The state policeman retreated tactfully, knowing enough not to be caught between two rural political bosses.
I was reminded of the situation after Doug Devlin had been shot: It was impossible to get any sort of coordinated investigation under the circumstances.
Bertha, in the meantime, had been assisted uphill, professing heat exhaustion. I’d had David drive her back to Baton Rouge with the rest of the crew.
By five o’clock the ambulance had taken away the body, and I went to Clinton to sign my statement for Staples and the state trooper. Cooney had growled that I was expected in St. Francisville tomorrow to do the same, and I nodded. While in the Clinton office I overheard one of the deputies saying that Mrs. Fontenot had last seen her husband leaving the house at dawn.
Maybe when I appeared in Cooney’s office I could find out whether the lawman had known old Timothy Devlin.
Once I was done in Clinton, I drove back west, toward the survey area, but instead of turning north before Thompson Creek, I kept on straight and turned in at Cyn’s.
I had to know where she was when it happened.
But her station wagon was gone, and my knocks on the door went unanswered. I went out to the road and checked her mailbox, but the little flag was down, and the box was empty, so someone must have picked up her mail.
I started back to town, feeling sapped.
I hadn’t given my theory to the officials, but I thought I knew what had happened. Clyde Fontenot had gone hunting, but not for the ghost of an assassin, as he claimed. Instead, he had taken his homemade metal detector and gone searching for an assassin’s fortune. But there had been someone else out there who had known about Oswald and who had his own designs on the money. He had shot Clyde, the same way they had killed Douglas Devlin last year.
The police report was wrong. Doug Devlin had been murdered, just as Clyde Fontenot had been murdered. They had been murdered because of something that had begun thirty-six years ago during a hot New Orleans summer. First there had been the schemers, and then their tool, Oswald, and finally there had been the man with money, Timothy Devlin.
I wondered how many others had also been involved.
Because men like Timothy move in packs. Hatred doesn’t thrive by itself, it always attracts fellow haters. And in those days the Felicianas had been full of them. Rich white men with plantations, who saw blacks as little more than slave labor and resented anything the Kennedy administration might do to liberalize voting rights. They had been men of power, men of prestige, men of incredible arrogance. Men, I thought, like Sheriff Buford Cooney.

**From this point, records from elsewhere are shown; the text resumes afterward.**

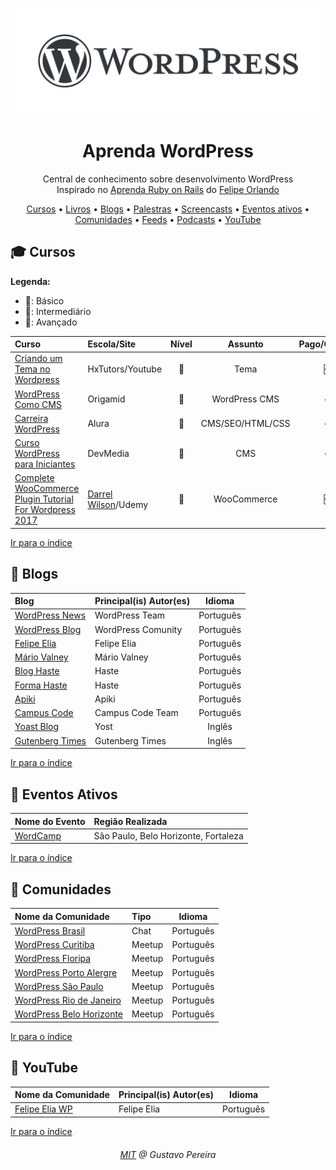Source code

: <p align="center">
<img src="/WordPressLogo.png" width="500" alt="Aprenda WordPress">
</p>
<h1 align="center">Aprenda WordPress</h1>
<p align="center">Central de conhecimento sobre desenvolvimento WordPress<br>Inspirado no <a href="https://github.com/felipeorlando/aprenda-rubyonrails">Aprenda Ruby on Rails</a> do <a href="https://github.com/felipeorlando/">Felipe Orlando</a></p>

<a id="user-content-Índice" class="anchor" href="#Índice" aria-hidden="true"></a>

<p align="center">
	<a href="#mortar_board-cursos">Cursos</a> •
	<a href="#book-livros">Livros</a> •
	<a href="#newspaper-blogs">Blogs</a> •
	<a href="#video_camera-palestras-vídeos">Palestras</a> •
	<a href="#computer-screencasts">Screencasts</a> •
	<a href="#circus_tent-eventos-ativos">Eventos ativos</a> •
	<a href="#speech_balloon-comunidades">Comunidades</a> •
	<a href="#paperclip-feeds">Feeds</a> •
	<a href="#sound-podcasts">Podcasts</a> •
    <a href="#loudspeaker-youtube">YouTube</a>
</p>



## :mortar_board: Cursos

**Legenda:**

- :green_heart:: Básico
- :large_orange_diamond:: Intermediário
- :red_circle:: Avançado

| Curso                                                        | Escola/Site                                                  |         Nível          |     Assunto      | Pago/Gratuito |
| :----------------------------------------------------------- | :----------------------------------------------------------- | :--------------------: | :--------------: | :-----------: |
| [Criando um Tema no Wordpress](https://www.youtube.com/watch?v=NRcq2j_3S7w&list=PL2NLqGvZxQu1V9cuzSOPpZo2uJhT7SGqZ) | HxTutors/Youtube                                             |     :green_heart:      |       Tema       |    :free:     |
| [WordPress Como CMS](https://www.origamid.com/curso/wordpress-como-cms/) | Origamid                                                     | :large_orange_diamond: |  WordPress CMS   |  :moneybag:   |
| [Carreira WordPress](https://www.alura.com.br/carreira-desenvolvedor-wordpress) | Alura                                                        |     :green_heart:      | CMS/SEO/HTML/CSS |  :moneybag:   |
| [Curso WordPress para Iniciantes](https://www.devmedia.com.br/curso/curso-de-wordpress-para-iniciantes/374) | DevMedia                                                     |     :green_heart:      |       CMS        |  :moneybag:   |
| [Complete WooCommerce Plugin Tutorial For Wordpress 2017](https://www.udemy.com/complete-woocommerce-plugin-tutorial-for-wordpress-2017/) | [Darrel Wilson](https://www.udemy.com/complete-woocommerce-plugin-tutorial-for-wordpress-2017/#instructor-1)/Udemy |     :green_heart:      |   WooCommerce    |    :free:     |

[Ir para o índice](#Índice)



## :newspaper: Blogs

| Blog                                                  | Principal(is) Autor(es) |  Idioma   |
| :---------------------------------------------------- | :---------------------- | :-------: |
| [WordPress News](https://br.wordpress.org/news/)      | WordPress Team          | Português |
| [WordPress Blog](https://br.wordpress.org/team/)      | WordPress Comunity      | Português |
| [Felipe Elia](https://felipeelia.com.br/)             | Felipe Elia             | Português |
| [Mário Valney](https://mariovalney.com/)              | Mário Valney            | Português |
| [Blog Haste](https://www.hastedesign.com.br/blog/)    | Haste                   | Português |
| [Forma Haste](https://forma.hastedesign.com.br/blog/) | Haste                   | Português |
| [Apiki](https://blog.apiki.com/)                      | Apiki                   | Português |
| [Campus Code](http://blog.campuscode.com.br)          | Campus Code Team        | Português |
| [Yoast Blog](https://yoast.com/seo-blog/)             | Yost                    |  Inglês   |
| [Gutenberg Times](https://gutenbergtimes.com/)        | Gutenberg Times         |  Inglês   |

[Ir para o índice](#Índice)



## :circus_tent: Eventos Ativos

| Nome do Evento                            | Região Realizada                     |
| :---------------------------------------- | :----------------------------------- |
| [WordCamp](https://central.wordcamp.org/) | São Paulo, Belo Horizonte, Fortaleza |

[Ir para o índice](#Índice)



## :speech_balloon: Comunidades

| Nome da Comunidade                                           | Tipo   |  Idioma   |
| :----------------------------------------------------------- | :----- | :-------: |
| [WordPress Brasil](wpbrasil.slack.com)                       | Chat   | Português |
| [WordPress Curitiba](https://www.meetup.com/wpcuritiba/)     | Meetup | Português |
| [WordPress Floripa](https://www.meetup.com/Meetup-WordPress-Floripa/) | Meetup | Português |
| [WordPress Porto Alergre](https://www.meetup.com/wp-poa/)    | Meetup | Português |
| [WordPress São Paulo](https://www.meetup.com/wpsampa/?_locale=pt-BR) | Meetup | Português |
| [WordPress Rio de Janeiro](https://www.meetup.com/wp-rio/)   | Meetup | Português |
| [WordPress Belo Horizonte](https://www.meetup.com/WordPressBeloHorizonte/) | Meetup | Português |

[Ir para o índice](#Índice)



## :loudspeaker: YouTube

| Nome da Comunidade                                           | Principal(is) Autor(es) |  Idioma   |
| :----------------------------------------------------------- | :---------------------- | :-------: |
| [Felipe Elia WP](https://www.youtube.com/channel/UCD_26rOE3ClALcZreTkyIoQ/) | Felipe Elia             | Português |

[Ir para o índice](#Índice)



<h6 align="center"><a href="/LICENSE">MIT</a> @ Gustavo Pereira</h6>
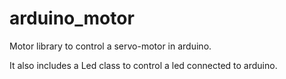 # arduino_motor
Motor library to control a servo-motor in arduino.

It also includes a Led class to control a led connected to arduino.
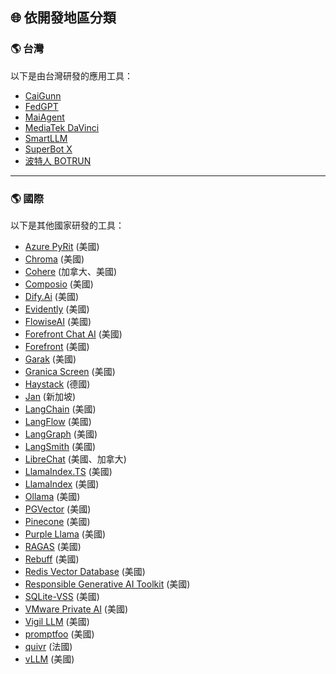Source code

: ## 🌐 依開發地區分類

<h3 id="taiwan">🌎 台灣</h3>

以下是由台灣研發的應用工具：

- [CaiGunn](../../tools/development.md#caigunn)
- [FedGPT](../../tools/development.md#fedgpt)
- [MaiAgent](../../tools/development.md#maiagent)
- [MediaTek DaVinci](../../tools/development.md#mediatek-davinci)
- [SmartLLM](../../tools/development.md#smartllm)
- [SuperBot X](../../tools/development.md#superbot-x)
- [波特人 BOTRUN](../../tools/development.md#botrun)

---

<h3 id="international">🌎 國際</h3>

以下是其他國家研發的工具：

- [Azure PyRit](../../tools/development.md#azure-pyrit) (美國)
- [Chroma](../../tools/development.md#chroma) (美國)
- [Cohere](../../tools/development.md#cohere) (加拿大、美國)
- [Composio](../../tools/development.md#composio) (美國)
- [Dify.Ai](../../tools/development.md#dify-ai) (美國)
- [Evidently](../../tools/development.md#evidently) (美國)
- [FlowiseAI](../../tools/development.md#flowiseai) (美國)
- [Forefront Chat AI](../../tools/development.md#forefront-chat-ai) (美國)
- [Forefront](../../tools/development.md#forefront) (美國)
- [Garak](../../tools/development.md#garak) (美國)
- [Granica Screen](../../tools/development.md#granica-screen) (美國)
- [Haystack](../../tools/development.md#haystack) (德國)
- [Jan](../../tools/development.md#jan) (新加坡)
- [LangChain](../../tools/development.md#langchain) (美國)
- [LangFlow](../../tools/development.md#langflow) (美國)
- [LangGraph](../../tools/development.md#langgraph) (美國)
- [LangSmith](../../tools/development.md#langsmith) (美國)
- [LibreChat](../../tools/development.md#librechat) (美國、加拿大)
- [LlamaIndex.TS](../../tools/development.md#llamaindex-ts) (美國)
- [LlamaIndex](../../tools/development.md#llamaindex) (美國)
- [Ollama](../../tools/development.md#ollama) (美國)
- [PGVector](../../tools/development.md#pgvector) (美國)
- [Pinecone](../../tools/development.md#pinecone) (美國)
- [Purple Llama](../../tools/development.md#purple-llama) (美國)
- [RAGAS](../../tools/development.md#ragas) (美國)
- [Rebuff](../../tools/development.md#rebuff) (美國)
- [Redis Vector Database](../../tools/development.md#redis-vector-database) (美國)
- [Responsible Generative AI Toolkit](../../tools/development.md#responsible-generative-ai-toolkit) (美國)
- [SQLite-VSS](../../tools/development.md#sqlite-vss) (美國)
- [VMware Private AI](../../tools/development.md#vmware-private-ai) (美國)
- [Vigil LLM](../../tools/development.md#vigil-llm) (美國)
- [promptfoo](../../tools/development.md#promptfoo) (美國)
- [quivr](../../tools/development.md#quivr) (法國)
- [vLLM](../../tools/development.md#vllm) (美國)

Of course, Cooney would have been young then, maybe thirty, and not a political boss yet, but he may have known. If not at the time, then later.
Sheriff Cooney, I got some information for you. Something big. You just got to help me out now …

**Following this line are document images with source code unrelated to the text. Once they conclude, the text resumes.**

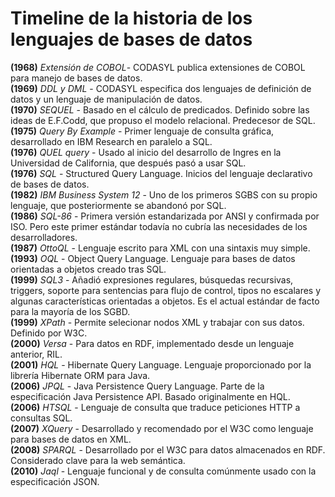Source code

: Timeline de la historia de los lenguajes de bases de datos
=====================

**(1968)** *Extensión de COBOL*- CODASYL publica extensiones de COBOL para manejo de bases de datos.  
**(1969)** *DDL y DML* - CODASYL especifica dos lenguajes de definición de datos y un lenguaje de manipulación de datos.  
**(1970)** *SEQUEL* - Basado en el cálculo de predicados. Definido sobre las ideas de E.F.Codd, que propuso el modelo relacional. Predecesor de SQL.  
**(1975)** *Query By Example* - Primer lenguaje de consulta gráfica, desarrollado en IBM Research en paralelo a SQL.  
**(1976)** *QUEL query* - Usado al inicio del desarrollo de Ingres en la Universidad de California, que después pasó a usar SQL.  
**(1976)** *SQL* - Structured Query Language. Inicios del lenguaje declarativo de bases de datos.   
**(1982)** *IBM Business System 12* - Uno de los primeros SGBS con su propio lenguaje, que posteriormente se abandonó por SQL.  
**(1986)** *SQL-86* - Primera versión estandarizada por ANSI y confirmada por ISO. Pero este primer estándar todavía no cubría las necesidades de los desarrolladores.  
**(1987)** *OttoQL* - Lenguaje escrito para XML con una sintaxis muy simple.  
**(1993)** *OQL* - Object Query Language. Lenguaje para bases de datos orientadas a objetos creado tras SQL.  
**(1999)** *SQL3* - Añadió expresiones regulares, búsquedas recursivas, triggers, soporte para sentencias para flujo de control, tipos no escalares y algunas características orientadas a objetos. Es el actual estándar de facto para la mayoría de los SGBD.  
**(1999)** *XPath* - Permite selecionar nodos XML y trabajar con sus datos. Definido por W3C.  
**(2000)** *Versa* - Para datos en RDF, implementado desde un lenguaje anterior, RIL.   
**(2001)** *HQL* - Hibernate Query Language. Lenguaje proporcionado por la librería Hibernate ORM para Java.  
**(2006)** *JPQL* - Java Persistence Query Language. Parte de la especificación Java Persistence API. Basado originalmente en HQL.  
**(2006)** *HTSQL* - Lenguaje de consulta que traduce peticiones HTTP a consultas SQL.  
**(2007)** *XQuery* - Desarrollado y recomendado por el W3C como lenguaje para bases de datos en XML.   
**(2008)** *SPARQL* - Desarrollado por el W3C para datos almacenados en RDF. Considerado clave para la web semántica.  
**(2010)** *Jaql* - Lenguaje funcional y de consulta comúnmente usado con la especificación JSON.  
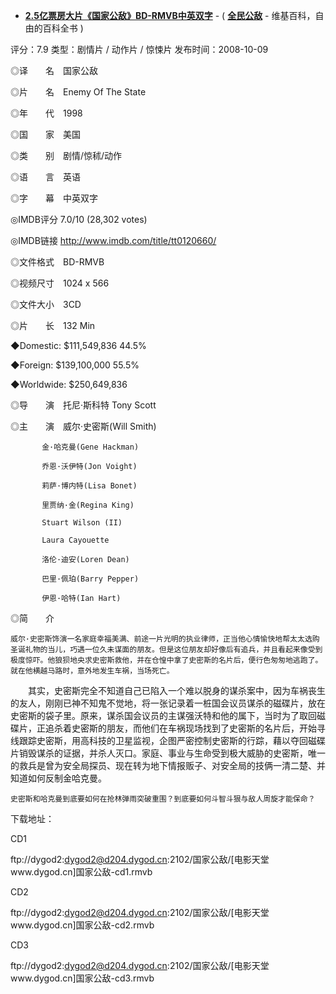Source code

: - [**2.5亿票房大片《国家公敌》BD-RMVB中英双字**](http://www.dy2018.com/html/gndy/jddy/20081009/14663.html) - ( [**全民公敌**](https://zh.wikipedia.org/wiki/%E5%85%A8%E6%B0%91%E5%85%AC%E6%95%8C) - 维基百科，自由的百科全书 )

评分：7.9 类型：剧情片 / 动作片 / 惊悚片 发布时间：2008-10-09 






◎译　　名　国家公敌

◎片　　名　Enemy Of The State

◎年　　代　1998

◎国　　家　美国

◎类　　别　剧情/惊秫/动作 

◎语　　言　英语

◎字　　幕　中英双字

◎IMDB评分 7.0/10 (28,302 votes)

◎IMDB链接 http://www.imdb.com/title/tt0120660/

◎文件格式　BD-RMVB

◎视频尺寸　1024 x 566

◎文件大小　3CD 

◎片　　长　132 Min

◆Domestic:  $111,549,836    44.5% 

◆Foreign:  $139,100,000    55.5% 

◆Worldwide:  $250,649,836  

◎导　　演　托尼·斯科特 Tony Scott 

◎主　　演　威尔·史密斯(Will Smith)

           金·哈克曼(Gene Hackman)

           乔恩·沃伊特(Jon Voight)

           莉萨·博内特(Lisa Bonet)

           里贾纳·金(Regina King)

           Stuart Wilson (II)

           Laura Cayouette

           洛伦·迪安(Loren Dean)

           巴里·佩珀(Barry Pepper)

           伊恩·哈特(Ian Hart)

◎简　　介　

    威尔·史密斯饰演一名家庭幸福美满、前途一片光明的执业律师，正当他心情愉快地帮太太选购圣诞礼物的当儿，巧遇一位久未谋面的朋友。但是这位朋友却好像后有追兵，并且看起来像受到极度惊吓。他狼狈地央求史密斯救他，并在仓惶中拿了史密斯的名片后，便行色匆匆地逃跑了。就在他横越马路时，意外地发生车祸，当场死亡。 

　　其实，史密斯完全不知道自己已陷入一个难以脱身的谋杀案中，因为车祸丧生的友人，刚刚已神不知鬼不觉地，将一张记录着一桩国会议员谋杀的磁碟片，放在史密斯的袋子里。原来，谋杀国会议员的主谋强沃特和他的属下，当时为了取回磁碟片，正追杀着史密斯的朋友，而他们在车祸现场找到了史密斯的名片后，开始寻线跟踪史密斯，用高科技的卫星监视，企图严密控制史密斯的行踪，藉以夺回磁碟片销毁谋杀的证据，并杀人灭口。家庭、事业与生命受到极大威胁的史密斯，唯一的救兵是曾为安全局探员、现在转为地下情报贩子、对安全局的技俩一清二楚、并知道如何反制金哈克曼。 

    史密斯和哈克曼到底要如何在抢林弹雨突破重围？到底要如何斗智斗狠与敌人周旋才能保命？

 

下载地址：

CD1

ftp://dygod2:dygod2@d204.dygod.cn:2102/国家公敌/[电影天堂www.dygod.cn]国家公敌-cd1.rmvb  

CD2

ftp://dygod2:dygod2@d204.dygod.cn:2102/国家公敌/[电影天堂www.dygod.cn]国家公敌-cd2.rmvb  

CD3

ftp://dygod2:dygod2@d204.dygod.cn:2102/国家公敌/[电影天堂www.dygod.cn]国家公敌-cd3.rmvb  

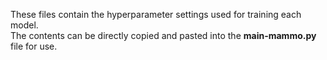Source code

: These files contain the hyperparameter settings used for training each model.  
The contents can be directly copied and pasted into the **main-mammo.py** file for use.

I knew enough about Louisiana to know that was the way it went, all the way up to the governor’s mansion.
The trouble was that there wasn’t any way I was going to get Cooney to tell me.
And did it really matter? Timothy was gone. Anyone he had brought into the scheme was probably gone. Clay Shaw and David Ferrie and the rest of the New Orleans crowd that D.A. Jim Garrison had linked to Oswald were gone. Even Garrison was gone. The only one who was left, who had been close to Timothy and Doug, was a man too addled to speak.

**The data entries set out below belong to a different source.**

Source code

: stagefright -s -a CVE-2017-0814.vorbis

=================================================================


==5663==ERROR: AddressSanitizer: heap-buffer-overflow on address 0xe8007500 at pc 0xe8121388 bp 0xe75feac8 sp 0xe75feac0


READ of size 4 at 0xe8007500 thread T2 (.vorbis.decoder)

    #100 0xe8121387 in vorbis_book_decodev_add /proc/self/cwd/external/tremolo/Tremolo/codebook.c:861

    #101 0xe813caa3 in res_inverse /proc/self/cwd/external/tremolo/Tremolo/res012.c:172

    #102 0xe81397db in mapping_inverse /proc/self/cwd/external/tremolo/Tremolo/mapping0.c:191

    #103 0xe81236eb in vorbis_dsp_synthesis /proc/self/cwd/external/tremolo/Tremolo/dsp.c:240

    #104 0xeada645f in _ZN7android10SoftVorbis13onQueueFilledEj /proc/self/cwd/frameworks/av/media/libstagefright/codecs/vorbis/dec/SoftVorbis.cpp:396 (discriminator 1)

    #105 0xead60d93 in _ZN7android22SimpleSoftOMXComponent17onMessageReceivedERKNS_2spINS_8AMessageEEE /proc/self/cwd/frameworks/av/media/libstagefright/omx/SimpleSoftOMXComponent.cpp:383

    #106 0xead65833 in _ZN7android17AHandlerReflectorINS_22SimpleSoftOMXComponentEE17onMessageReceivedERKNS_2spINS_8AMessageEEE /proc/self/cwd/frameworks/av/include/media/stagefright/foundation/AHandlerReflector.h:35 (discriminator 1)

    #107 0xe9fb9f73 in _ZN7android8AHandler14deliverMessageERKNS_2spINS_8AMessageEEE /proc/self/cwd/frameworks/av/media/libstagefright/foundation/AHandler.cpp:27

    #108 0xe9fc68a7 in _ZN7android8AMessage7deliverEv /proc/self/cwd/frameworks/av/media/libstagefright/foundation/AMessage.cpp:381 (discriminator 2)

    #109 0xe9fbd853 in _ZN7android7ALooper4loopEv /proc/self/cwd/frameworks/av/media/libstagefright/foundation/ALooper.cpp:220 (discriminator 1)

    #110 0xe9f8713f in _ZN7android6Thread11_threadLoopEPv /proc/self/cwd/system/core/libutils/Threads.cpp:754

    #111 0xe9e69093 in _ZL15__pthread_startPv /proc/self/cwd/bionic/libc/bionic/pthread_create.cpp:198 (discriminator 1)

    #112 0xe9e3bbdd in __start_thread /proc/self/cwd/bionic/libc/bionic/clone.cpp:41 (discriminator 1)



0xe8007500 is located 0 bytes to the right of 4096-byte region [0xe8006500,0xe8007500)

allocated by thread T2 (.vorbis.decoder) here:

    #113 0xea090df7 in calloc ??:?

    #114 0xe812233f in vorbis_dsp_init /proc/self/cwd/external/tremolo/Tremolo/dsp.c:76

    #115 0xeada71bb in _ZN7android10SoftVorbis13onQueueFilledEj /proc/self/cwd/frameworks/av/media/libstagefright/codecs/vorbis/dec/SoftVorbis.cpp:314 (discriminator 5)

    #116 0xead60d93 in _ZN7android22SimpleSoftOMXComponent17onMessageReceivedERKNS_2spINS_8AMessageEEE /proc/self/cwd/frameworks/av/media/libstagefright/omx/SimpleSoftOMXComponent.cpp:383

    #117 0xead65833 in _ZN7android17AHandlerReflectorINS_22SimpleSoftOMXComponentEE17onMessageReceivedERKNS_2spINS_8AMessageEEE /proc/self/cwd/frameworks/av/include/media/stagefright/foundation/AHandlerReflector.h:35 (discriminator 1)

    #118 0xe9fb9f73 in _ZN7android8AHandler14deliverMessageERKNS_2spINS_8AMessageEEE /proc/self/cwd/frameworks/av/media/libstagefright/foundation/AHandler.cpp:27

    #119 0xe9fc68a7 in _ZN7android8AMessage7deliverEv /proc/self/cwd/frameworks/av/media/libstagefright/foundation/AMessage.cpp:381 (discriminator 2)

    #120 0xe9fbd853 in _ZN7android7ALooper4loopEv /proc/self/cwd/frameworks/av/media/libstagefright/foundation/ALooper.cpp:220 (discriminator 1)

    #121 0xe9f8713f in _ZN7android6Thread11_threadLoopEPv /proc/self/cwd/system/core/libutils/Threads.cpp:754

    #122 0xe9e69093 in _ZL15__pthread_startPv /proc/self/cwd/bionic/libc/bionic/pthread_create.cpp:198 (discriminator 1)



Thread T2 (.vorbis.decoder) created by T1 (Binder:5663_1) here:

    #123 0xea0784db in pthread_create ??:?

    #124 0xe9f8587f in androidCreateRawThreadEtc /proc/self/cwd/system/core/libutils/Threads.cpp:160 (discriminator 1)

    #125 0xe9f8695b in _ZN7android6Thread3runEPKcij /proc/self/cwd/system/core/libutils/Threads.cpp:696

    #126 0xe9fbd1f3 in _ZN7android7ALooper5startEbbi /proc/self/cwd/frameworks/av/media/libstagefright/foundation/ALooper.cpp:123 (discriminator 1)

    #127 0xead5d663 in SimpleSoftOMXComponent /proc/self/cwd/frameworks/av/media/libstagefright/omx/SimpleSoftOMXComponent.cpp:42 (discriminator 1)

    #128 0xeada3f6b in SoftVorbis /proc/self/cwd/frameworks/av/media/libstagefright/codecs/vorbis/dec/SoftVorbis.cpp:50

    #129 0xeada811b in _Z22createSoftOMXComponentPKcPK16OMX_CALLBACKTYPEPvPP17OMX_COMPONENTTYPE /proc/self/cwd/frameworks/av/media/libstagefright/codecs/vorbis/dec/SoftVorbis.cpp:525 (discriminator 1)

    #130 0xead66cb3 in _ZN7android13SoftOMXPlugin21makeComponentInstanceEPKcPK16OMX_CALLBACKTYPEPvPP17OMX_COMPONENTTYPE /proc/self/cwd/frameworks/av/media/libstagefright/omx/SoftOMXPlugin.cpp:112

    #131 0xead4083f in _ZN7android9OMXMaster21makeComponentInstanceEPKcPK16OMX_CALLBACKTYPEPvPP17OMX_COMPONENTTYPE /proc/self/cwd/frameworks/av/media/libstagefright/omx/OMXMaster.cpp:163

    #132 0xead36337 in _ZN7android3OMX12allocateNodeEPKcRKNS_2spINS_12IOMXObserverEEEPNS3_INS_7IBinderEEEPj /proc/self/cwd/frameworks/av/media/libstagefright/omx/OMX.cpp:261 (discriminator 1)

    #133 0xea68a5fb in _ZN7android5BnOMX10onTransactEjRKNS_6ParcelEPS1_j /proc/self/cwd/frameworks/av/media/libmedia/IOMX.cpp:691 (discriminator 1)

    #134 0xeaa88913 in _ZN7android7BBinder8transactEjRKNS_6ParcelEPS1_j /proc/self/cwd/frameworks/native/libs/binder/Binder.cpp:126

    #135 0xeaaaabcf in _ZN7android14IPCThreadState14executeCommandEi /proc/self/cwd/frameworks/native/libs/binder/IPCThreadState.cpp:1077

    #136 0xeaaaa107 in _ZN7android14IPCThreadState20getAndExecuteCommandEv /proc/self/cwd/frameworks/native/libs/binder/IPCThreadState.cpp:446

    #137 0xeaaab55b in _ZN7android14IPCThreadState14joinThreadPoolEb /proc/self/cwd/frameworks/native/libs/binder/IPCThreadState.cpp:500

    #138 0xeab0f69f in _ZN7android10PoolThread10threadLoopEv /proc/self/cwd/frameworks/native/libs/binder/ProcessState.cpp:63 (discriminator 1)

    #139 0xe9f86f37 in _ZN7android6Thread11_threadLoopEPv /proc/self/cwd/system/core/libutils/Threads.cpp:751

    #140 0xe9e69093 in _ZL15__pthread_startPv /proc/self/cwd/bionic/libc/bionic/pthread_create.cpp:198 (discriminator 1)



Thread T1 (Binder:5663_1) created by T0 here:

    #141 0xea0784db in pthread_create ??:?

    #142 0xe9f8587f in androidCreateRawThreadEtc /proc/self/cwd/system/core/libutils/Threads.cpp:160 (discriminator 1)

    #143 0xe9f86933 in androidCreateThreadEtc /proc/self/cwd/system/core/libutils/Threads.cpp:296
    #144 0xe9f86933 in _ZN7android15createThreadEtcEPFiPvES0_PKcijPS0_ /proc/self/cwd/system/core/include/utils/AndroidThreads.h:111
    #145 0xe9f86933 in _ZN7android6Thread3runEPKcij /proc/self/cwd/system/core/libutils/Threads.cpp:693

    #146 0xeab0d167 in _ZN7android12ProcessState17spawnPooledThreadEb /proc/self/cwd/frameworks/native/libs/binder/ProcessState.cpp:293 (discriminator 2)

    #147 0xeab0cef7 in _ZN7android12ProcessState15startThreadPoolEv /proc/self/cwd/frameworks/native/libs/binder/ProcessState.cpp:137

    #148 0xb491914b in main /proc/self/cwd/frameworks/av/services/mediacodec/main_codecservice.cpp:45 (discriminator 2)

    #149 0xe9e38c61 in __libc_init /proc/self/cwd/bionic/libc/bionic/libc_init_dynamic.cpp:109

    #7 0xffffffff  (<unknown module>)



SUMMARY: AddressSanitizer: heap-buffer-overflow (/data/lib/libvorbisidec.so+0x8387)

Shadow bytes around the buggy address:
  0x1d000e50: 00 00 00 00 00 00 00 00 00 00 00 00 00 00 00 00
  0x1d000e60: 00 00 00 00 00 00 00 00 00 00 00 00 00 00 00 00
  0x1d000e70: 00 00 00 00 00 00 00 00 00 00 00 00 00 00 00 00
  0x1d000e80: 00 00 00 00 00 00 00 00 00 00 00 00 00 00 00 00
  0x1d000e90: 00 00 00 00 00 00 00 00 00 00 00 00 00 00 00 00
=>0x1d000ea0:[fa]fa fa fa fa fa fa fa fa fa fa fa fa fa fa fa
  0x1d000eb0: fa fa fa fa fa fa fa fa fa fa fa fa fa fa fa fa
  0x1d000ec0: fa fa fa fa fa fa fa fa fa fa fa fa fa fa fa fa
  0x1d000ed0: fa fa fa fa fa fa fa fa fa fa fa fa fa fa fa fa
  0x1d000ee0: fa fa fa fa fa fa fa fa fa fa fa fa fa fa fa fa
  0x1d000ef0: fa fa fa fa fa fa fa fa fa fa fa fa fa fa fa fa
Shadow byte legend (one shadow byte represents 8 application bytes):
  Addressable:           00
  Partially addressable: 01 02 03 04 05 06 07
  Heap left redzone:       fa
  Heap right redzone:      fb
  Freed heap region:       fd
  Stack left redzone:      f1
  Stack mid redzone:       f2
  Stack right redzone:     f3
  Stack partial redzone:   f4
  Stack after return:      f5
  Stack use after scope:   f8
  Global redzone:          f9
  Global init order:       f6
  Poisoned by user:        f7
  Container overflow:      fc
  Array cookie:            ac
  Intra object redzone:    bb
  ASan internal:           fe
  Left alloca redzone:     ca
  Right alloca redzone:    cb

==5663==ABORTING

But he hadn’t always been addled. Once, Blake Curtin had been able to use his tongue. Once, when he had gone deer hunting with old Timothy and his son …
Something nudged at my consciousness, but I couldn’t force it free. Something about Blake Curtin in his marine field jacket …
When I reached the office only David was there, with what remained of a six-pack of dark beer in front of him and his feet up on the sorting table. He hadn’t changed from his field clothes and he looked as haggard as I felt. I saw an empty six-pack on the floor next to him.
“I figured you’d be in sooner or later,” he said and shoved a beer into my hand.
“I had to sign some papers,” I explained.
“Right.” He swigged his beer and then slammed it down onto the table so that the artifacts in the sorting trays jumped. “Well, Bombast’s gone back.”
“And?”
“She’s stopping work.”
“What?” I’d been afraid that might happen.
“That’s right. She says she’s writing a Stop Work order tomorrow. Says it’s too dangerous out there, says it’s a crime scene and until this is all cleared up, it exposes the government to too much liability.”
“Shit.”
“That’s what I said. Well, maybe she’ll wreck on the way back to New Orleans.”
I twisted off the cap and took a long pull of the bitter brew.
“Remember when I started working here?” David asked. I nodded.
“Seven years ago. I was a senior in college. My family thought I was crazy. First I drop my rabbinical studies, I go into religious studies here at LSU, then I get interested in the anthropological study of religion and switch over, and then I end up in archaeology. Took me six years to get my degree.”
“You were always pretty slow,” I said wryly.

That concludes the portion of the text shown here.